9 - From score to sound
Published online by Cambridge University Press: 05 June 2012
Summary
Many performers refer to scores as ‘the music’. This is wrong, of course. Scores set down musical information, some of it exact, some of it approximate, together with indications of how this information may be interpreted. But the music itself is something imagined, first by the composer, then in partnership wth the performer, and ultimately communicated in sound.
The moment when music as sound is born, along with the attendant joys and frustrations, has been beautifully described by the great accompanist Gerald Moore. In the passage that follows, Moore subjects to microscopic analysis the introductory bars, or Vorspiel, of Schubert's ‘Wandrers Nachtlied’ (see Example 9.1). Moore's choice of such an ‘easy’ song is revealing, emphasising that technique is not simply a matter of accurately reproducing the score – in this instance the notes are simple enough to read at sight – but one of bringing the score to life in sound.

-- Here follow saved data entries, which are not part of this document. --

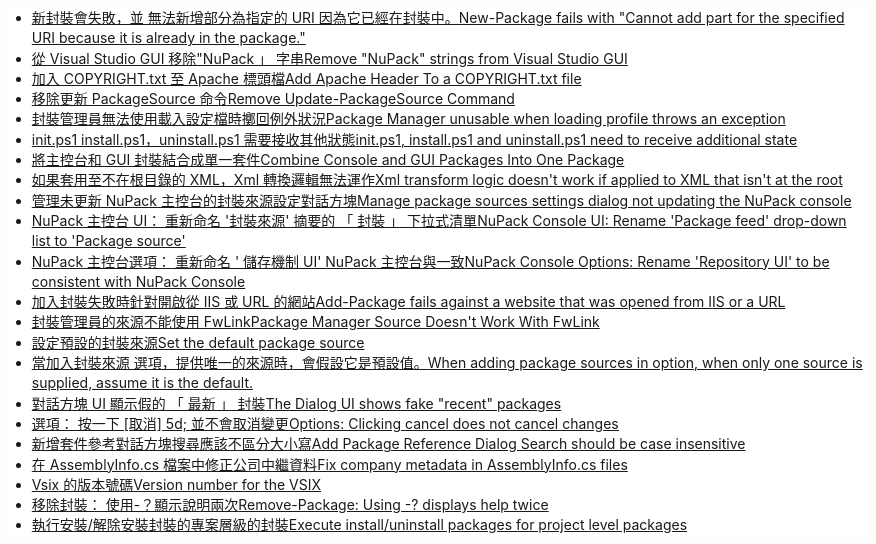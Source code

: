 * [<span data-ttu-id="69e1d-300">新封裝會失敗，並 無法新增部分為指定的 URI 因為它已經在封裝中。</span><span class="sxs-lookup"><span data-stu-id="69e1d-300">New-Package fails with "Cannot add part for the specified URI because it is already in the package."</span></span>](http://nuget.codeplex.com/workitem/32)
* [<span data-ttu-id="69e1d-301">從 Visual Studio GUI 移除"NuPack 」 字串</span><span class="sxs-lookup"><span data-stu-id="69e1d-301">Remove "NuPack" strings from Visual Studio GUI</span></span>](http://nuget.codeplex.com/workitem/35)
* [<span data-ttu-id="69e1d-302">加入 COPYRIGHT.txt 至 Apache 標頭檔</span><span class="sxs-lookup"><span data-stu-id="69e1d-302">Add Apache Header To a COPYRIGHT.txt file</span></span>](http://nuget.codeplex.com/workitem/36)
* [<span data-ttu-id="69e1d-303">移除更新 PackageSource 命令</span><span class="sxs-lookup"><span data-stu-id="69e1d-303">Remove Update-PackageSource Command</span></span>](http://nuget.codeplex.com/workitem/37)
* [<span data-ttu-id="69e1d-304">封裝管理員無法使用載入設定檔時擲回例外狀況</span><span class="sxs-lookup"><span data-stu-id="69e1d-304">Package Manager unusable when loading profile throws an exception</span></span>](http://nuget.codeplex.com/workitem/39)
* [<span data-ttu-id="69e1d-305">init.ps1 install.ps1，uninstall.ps1 需要接收其他狀態</span><span class="sxs-lookup"><span data-stu-id="69e1d-305">init.ps1, install.ps1 and uninstall.ps1 need to receive additional state</span></span>](http://nuget.codeplex.com/workitem/41)
* [<span data-ttu-id="69e1d-306">將主控台和 GUI 封裝結合成單一套件</span><span class="sxs-lookup"><span data-stu-id="69e1d-306">Combine Console and GUI Packages Into One Package</span></span>](http://nuget.codeplex.com/workitem/42)
* [<span data-ttu-id="69e1d-307">如果套用至不在根目錄的 XML，Xml 轉換邏輯無法運作</span><span class="sxs-lookup"><span data-stu-id="69e1d-307">Xml transform logic doesn't work if applied to XML that isn't at the root</span></span>](http://nuget.codeplex.com/workitem/43)
* [<span data-ttu-id="69e1d-308">管理未更新 NuPack 主控台的封裝來源設定對話方塊</span><span class="sxs-lookup"><span data-stu-id="69e1d-308">Manage package sources settings dialog not updating the NuPack console</span></span>](http://nuget.codeplex.com/workitem/44)
* [<span data-ttu-id="69e1d-309">NuPack 主控台 UI： 重新命名 '封裝來源' 摘要的 「 封裝 」 下拉式清單</span><span class="sxs-lookup"><span data-stu-id="69e1d-309">NuPack Console UI: Rename 'Package feed' drop-down list to 'Package source'</span></span>](http://nuget.codeplex.com/workitem/45)
* [<span data-ttu-id="69e1d-310">NuPack 主控台選項： 重新命名 ' 儲存機制 UI' NuPack 主控台與一致</span><span class="sxs-lookup"><span data-stu-id="69e1d-310">NuPack Console Options: Rename 'Repository UI' to be consistent with NuPack Console</span></span>](http://nuget.codeplex.com/workitem/46)
* [<span data-ttu-id="69e1d-311">加入封裝失敗時針對開啟從 IIS 或 URL 的網站</span><span class="sxs-lookup"><span data-stu-id="69e1d-311">Add-Package fails against a website that was opened from IIS or a URL</span></span>](http://nuget.codeplex.com/workitem/53)
* [<span data-ttu-id="69e1d-312">封裝管理員的來源不能使用 FwLink</span><span class="sxs-lookup"><span data-stu-id="69e1d-312">Package Manager Source Doesn't Work With FwLink</span></span>](http://nuget.codeplex.com/workitem/55)
* [<span data-ttu-id="69e1d-313">設定預設的封裝來源</span><span class="sxs-lookup"><span data-stu-id="69e1d-313">Set the default package source</span></span>](http://nuget.codeplex.com/workitem/59)
* [<span data-ttu-id="69e1d-314">當加入封裝來源 選項，提供唯一的來源時，會假設它是預設值。</span><span class="sxs-lookup"><span data-stu-id="69e1d-314">When adding package sources in option, when only one source is supplied, assume it is the default.</span></span>](http://nuget.codeplex.com/workitem/60)
* [<span data-ttu-id="69e1d-315">對話方塊 UI 顯示假的 「 最新 」 封裝</span><span class="sxs-lookup"><span data-stu-id="69e1d-315">The Dialog UI shows fake "recent" packages</span></span>](http://nuget.codeplex.com/workitem/62)
* <span data-ttu-id="69e1d-316">[選項： 按一下 [取消] 5d; 並不會取消變更](http://nuget.codeplex.com/workitem/63)</span><span class="sxs-lookup"><span data-stu-id="69e1d-316">[Options: Clicking cancel does not cancel changes](http://nuget.codeplex.com/workitem/63)</span></span>
* [<span data-ttu-id="69e1d-317">新增套件參考對話方塊搜尋應該不區分大小寫</span><span class="sxs-lookup"><span data-stu-id="69e1d-317">Add Package Reference Dialog Search should be case insensitive</span></span>](http://nuget.codeplex.com/workitem/65)
* [<span data-ttu-id="69e1d-318">在 AssemblyInfo.cs 檔案中修正公司中繼資料</span><span class="sxs-lookup"><span data-stu-id="69e1d-318">Fix company metadata in AssemblyInfo.cs files</span></span>](http://nuget.codeplex.com/workitem/67)
* [<span data-ttu-id="69e1d-319">Vsix 的版本號碼</span><span class="sxs-lookup"><span data-stu-id="69e1d-319">Version number for the VSIX</span></span>](http://nuget.codeplex.com/workitem/71)
* [<span data-ttu-id="69e1d-320">移除封裝： 使用-？顯示說明兩次</span><span class="sxs-lookup"><span data-stu-id="69e1d-320">Remove-Package: Using -? displays help twice</span></span>](http://nuget.codeplex.com/workitem/72)
* [<span data-ttu-id="69e1d-321">執行安裝/解除安裝封裝的專案層級的封裝</span><span class="sxs-lookup"><span data-stu-id="69e1d-321">Execute install/uninstall packages for project level packages</span></span>](http://nuget.codeplex.com/workitem/74)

Moore takes a delight in showing how elusive this can be:
Dynamically this little Vorspiel is all pianissimo but within the bounds of that pianissimo there must be a slight increase or swelling of tone and a subsequent reduction of tone. It is a curve – rising then falling; the smoothest of curves with one chord joined to the next. So restricted in range is it, so narrow the margin between your softest chord and your least soft chord that if you go one fraction over the limit at the top of the curve all is ruined. Each chord though related and joined to its neighbour is a different weight, differing by no more than a feather. […]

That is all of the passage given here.